» **Stored data entries**
*** Block opens ***
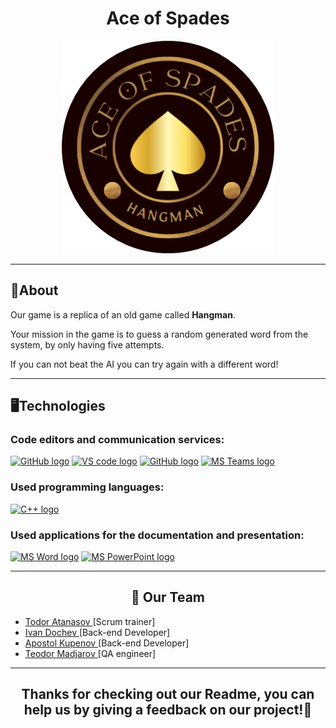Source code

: <h1 align = "center">Ace of Spades</h1>

<p align="center">
    <img src="images/logo.png" alt = "logo">
</p>

<hr>

## 📰About
<p>Our game is a replica of an old game called <b>Hangman</b>.</p>
<p>Your mission in the game is to guess a random generated word from the system, by only having five attempts.</p>
<p>If you can not beat the AI you can try again with a different word!</p>

<hr>

## 🖥️Technologies
### Code editors and communication services:
<p>
    <a href="https://visualstudio.microsoft.com/vs/"><img src="https://visualstudio.microsoft.com/wp-content/uploads/2021/10/Product-Icon.svg" alt="GitHub logo" width = "50"/></a>
    <a href="https://code.visualstudio.com/"><img src="https://upload.wikimedia.org/wikipedia/commons/thumb/9/9a/Visual_Studio_Code_1.35_icon.svg/2048px-Visual_Studio_Code_1.35_icon.svg.png" alt="VS code logo" width=48px /></a>
    <a href="https://github.com/"><img src="https://cdn-icons-png.flaticon.com/512/2111/2111612.png" alt="GitHub logo" width = "50"/></a>
    <a href="https://www.microsoft.com/en/microsoft-teams/group-chat-software"><img src="https://img.icons8.com/color/344/microsoft-teams.png" alt = "MS Teams logo" width="50px" /></a>
</p>


### Used programming languages:
<p align="left">
    <a href="https://www.cplusplus.com/"><img src="https://brandslogos.com/wp-content/uploads/thumbs/c-logo-vector.svg" alt="C++ logo" width="50px"/></a>
</p>

### Used applications for the documentation and presentation:
<p align="left">
    <a href="https://www.microsoft.com/en-ww/microsoft-365/word"><img src="https://img.icons8.com/color/344/ms-word.png" alt="MS Word logo" width=48px /></a>
    <a href="https://www.microsoft.com/en-ww/microsoft-365/powerpoint"><img src="https://img.icons8.com/color/344/ms-powerpoint.png" alt="MS PowerPoint logo" width=48px /></a>
</p>

<hr>

<h2 align = "center">🧒 Our Team</h2>

- <a href = "https://github.com/TYAtanasov21"> Todor Atanasov </a> [Scrum trainer]
- <a href = "https://github.com/IDDochev21"> Ivan Dochev </a> [Back-end Developer]
- <a href = "https://github.com/AYKupenov21"> Apostol Kupenov </a> [Back-end Developer]
- <a href = "https://github.com/TSMadzharov21"> Teodor Madjarov </a> [QA engineer]

<hr>

## <p align="center">Thanks for checking out our Readme, you can help us by giving a feedback on our project!💖</p>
*** Block closes ***
» **TASK REQUIREMENTS**
Hand back the exact lines from the start of the entries to the line with "<p>Our game is", both ends kept and pictures left out.

» **ANSWER SECTION**
Source code

: <h1 align = "center">Ace of Spades</h1>

<p align="center">
    <img src="images/logo.png" alt = "logo">
</p>

<hr>

## 📰About
<p>Our game is a replica of an old game called <b>Hangman</b>.</p>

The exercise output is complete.